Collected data

***

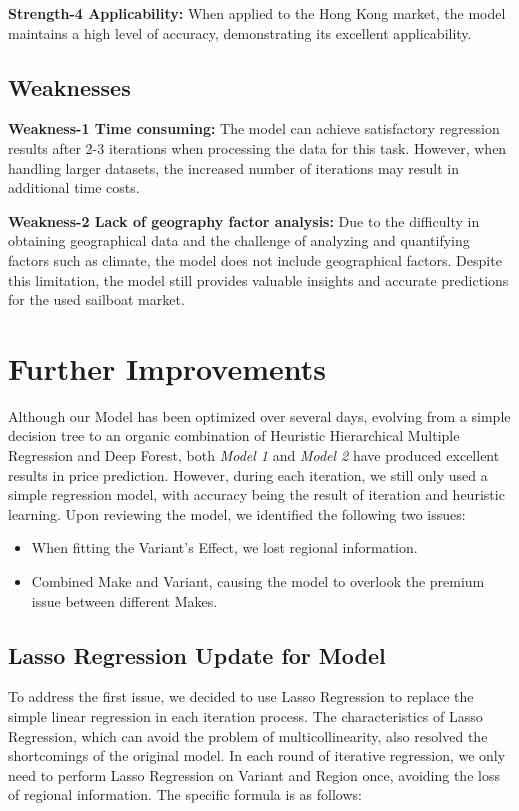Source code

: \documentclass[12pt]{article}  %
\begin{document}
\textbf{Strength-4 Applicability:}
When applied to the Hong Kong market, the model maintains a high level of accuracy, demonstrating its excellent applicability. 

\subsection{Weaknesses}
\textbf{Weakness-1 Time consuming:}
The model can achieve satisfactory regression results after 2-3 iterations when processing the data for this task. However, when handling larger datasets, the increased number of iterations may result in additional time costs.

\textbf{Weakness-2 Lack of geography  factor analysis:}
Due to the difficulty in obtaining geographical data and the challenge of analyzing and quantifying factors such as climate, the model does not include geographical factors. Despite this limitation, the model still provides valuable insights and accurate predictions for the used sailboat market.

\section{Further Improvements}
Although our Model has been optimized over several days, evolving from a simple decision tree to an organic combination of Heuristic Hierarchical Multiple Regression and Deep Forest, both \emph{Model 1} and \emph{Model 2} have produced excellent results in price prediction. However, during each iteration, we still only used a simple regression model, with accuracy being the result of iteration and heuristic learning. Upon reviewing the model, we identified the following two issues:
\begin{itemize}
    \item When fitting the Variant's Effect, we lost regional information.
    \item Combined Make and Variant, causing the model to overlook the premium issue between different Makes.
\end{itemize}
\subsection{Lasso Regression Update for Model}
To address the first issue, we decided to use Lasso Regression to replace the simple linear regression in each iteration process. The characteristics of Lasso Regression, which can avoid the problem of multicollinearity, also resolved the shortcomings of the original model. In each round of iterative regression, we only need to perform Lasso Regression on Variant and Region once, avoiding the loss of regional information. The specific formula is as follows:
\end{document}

***

§ **What is expected**: Starting from the first line of the entries above, print each line exactly until the line containing "Lack of geography" has been printed, and skip the pictures.

§ **Expected answer**:
Source code

: \documentclass[12pt]{article}  %
\begin{document}
\textbf{Strength-4 Applicability:}
When applied to the Hong Kong market, the model maintains a high level of accuracy, demonstrating its excellent applicability. 

\subsection{Weaknesses}
\textbf{Weakness-1 Time consuming:}
The model can achieve satisfactory regression results after 2-3 iterations when processing the data for this task. However, when handling larger datasets, the increased number of iterations may result in additional time costs.

\textbf{Weakness-2 Lack of geography  factor analysis:}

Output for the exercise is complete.